··· THE INPUT

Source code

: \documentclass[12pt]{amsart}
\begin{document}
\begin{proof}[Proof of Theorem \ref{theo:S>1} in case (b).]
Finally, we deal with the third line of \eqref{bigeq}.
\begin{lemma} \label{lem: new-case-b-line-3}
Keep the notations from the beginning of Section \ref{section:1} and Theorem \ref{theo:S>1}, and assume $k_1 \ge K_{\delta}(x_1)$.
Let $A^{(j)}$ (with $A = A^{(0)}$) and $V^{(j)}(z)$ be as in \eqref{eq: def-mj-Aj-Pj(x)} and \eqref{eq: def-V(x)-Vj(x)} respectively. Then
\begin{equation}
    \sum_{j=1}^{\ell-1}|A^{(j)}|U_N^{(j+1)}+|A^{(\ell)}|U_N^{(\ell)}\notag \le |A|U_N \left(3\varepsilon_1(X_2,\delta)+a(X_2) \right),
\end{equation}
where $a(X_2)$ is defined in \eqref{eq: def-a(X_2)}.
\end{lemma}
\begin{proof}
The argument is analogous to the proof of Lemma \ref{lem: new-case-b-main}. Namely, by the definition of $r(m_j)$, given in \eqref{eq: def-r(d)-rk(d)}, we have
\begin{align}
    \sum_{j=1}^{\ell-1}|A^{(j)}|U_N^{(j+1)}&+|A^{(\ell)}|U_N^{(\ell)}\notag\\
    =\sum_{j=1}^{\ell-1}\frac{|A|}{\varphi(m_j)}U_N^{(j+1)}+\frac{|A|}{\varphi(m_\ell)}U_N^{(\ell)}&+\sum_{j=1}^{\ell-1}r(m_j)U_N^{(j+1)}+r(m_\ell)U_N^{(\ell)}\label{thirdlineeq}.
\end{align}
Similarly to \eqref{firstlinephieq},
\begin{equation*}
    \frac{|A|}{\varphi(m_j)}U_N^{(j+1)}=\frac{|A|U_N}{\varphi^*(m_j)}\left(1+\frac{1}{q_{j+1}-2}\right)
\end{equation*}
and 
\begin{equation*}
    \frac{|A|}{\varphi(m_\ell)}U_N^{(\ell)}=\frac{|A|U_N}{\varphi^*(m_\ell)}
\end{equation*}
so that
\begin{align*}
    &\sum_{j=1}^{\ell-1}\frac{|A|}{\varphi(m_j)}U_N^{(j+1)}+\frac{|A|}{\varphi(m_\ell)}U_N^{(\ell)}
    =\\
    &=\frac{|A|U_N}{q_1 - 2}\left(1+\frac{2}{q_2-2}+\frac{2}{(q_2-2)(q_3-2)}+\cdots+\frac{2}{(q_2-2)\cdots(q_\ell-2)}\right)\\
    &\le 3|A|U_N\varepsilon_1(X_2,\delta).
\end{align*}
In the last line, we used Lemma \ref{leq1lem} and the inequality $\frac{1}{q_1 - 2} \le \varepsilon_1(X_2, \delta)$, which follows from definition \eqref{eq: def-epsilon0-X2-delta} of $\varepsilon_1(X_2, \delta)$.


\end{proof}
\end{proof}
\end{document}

······

**EXERCISE AIM**
Give every entry back unchanged. Leave none out.

**RESULT BELOW**
Source code

: \documentclass[12pt]{amsart}
\begin{document}
\begin{proof}[Proof of Theorem \ref{theo:S>1} in case (b).]
Finally, we deal with the third line of \eqref{bigeq}.
\begin{lemma} \label{lem: new-case-b-line-3}
Keep the notations from the beginning of Section \ref{section:1} and Theorem \ref{theo:S>1}, and assume $k_1 \ge K_{\delta}(x_1)$.
Let $A^{(j)}$ (with $A = A^{(0)}$) and $V^{(j)}(z)$ be as in \eqref{eq: def-mj-Aj-Pj(x)} and \eqref{eq: def-V(x)-Vj(x)} respectively. Then
\begin{equation}
    \sum_{j=1}^{\ell-1}|A^{(j)}|U_N^{(j+1)}+|A^{(\ell)}|U_N^{(\ell)}\notag \le |A|U_N \left(3\varepsilon_1(X_2,\delta)+a(X_2) \right),
\end{equation}
where $a(X_2)$ is defined in \eqref{eq: def-a(X_2)}.
\end{lemma}
\begin{proof}
The argument is analogous to the proof of Lemma \ref{lem: new-case-b-main}. Namely, by the definition of $r(m_j)$, given in \eqref{eq: def-r(d)-rk(d)}, we have
\begin{align}
    \sum_{j=1}^{\ell-1}|A^{(j)}|U_N^{(j+1)}&+|A^{(\ell)}|U_N^{(\ell)}\notag\\
    =\sum_{j=1}^{\ell-1}\frac{|A|}{\varphi(m_j)}U_N^{(j+1)}+\frac{|A|}{\varphi(m_\ell)}U_N^{(\ell)}&+\sum_{j=1}^{\ell-1}r(m_j)U_N^{(j+1)}+r(m_\ell)U_N^{(\ell)}\label{thirdlineeq}.
\end{align}
Similarly to \eqref{firstlinephieq},
\begin{equation*}
    \frac{|A|}{\varphi(m_j)}U_N^{(j+1)}=\frac{|A|U_N}{\varphi^*(m_j)}\left(1+\frac{1}{q_{j+1}-2}\right)
\end{equation*}
and 
\begin{equation*}
    \frac{|A|}{\varphi(m_\ell)}U_N^{(\ell)}=\frac{|A|U_N}{\varphi^*(m_\ell)}
\end{equation*}
so that
\begin{align*}
    &\sum_{j=1}^{\ell-1}\frac{|A|}{\varphi(m_j)}U_N^{(j+1)}+\frac{|A|}{\varphi(m_\ell)}U_N^{(\ell)}
    =\\
    &=\frac{|A|U_N}{q_1 - 2}\left(1+\frac{2}{q_2-2}+\frac{2}{(q_2-2)(q_3-2)}+\cdots+\frac{2}{(q_2-2)\cdots(q_\ell-2)}\right)\\
    &\le 3|A|U_N\varepsilon_1(X_2,\delta).
\end{align*}
In the last line, we used Lemma \ref{leq1lem} and the inequality $\frac{1}{q_1 - 2} \le \varepsilon_1(X_2, \delta)$, which follows from definition \eqref{eq: def-epsilon0-X2-delta} of $\varepsilon_1(X_2, \delta)$.


\end{proof}
\end{proof}
\end{document}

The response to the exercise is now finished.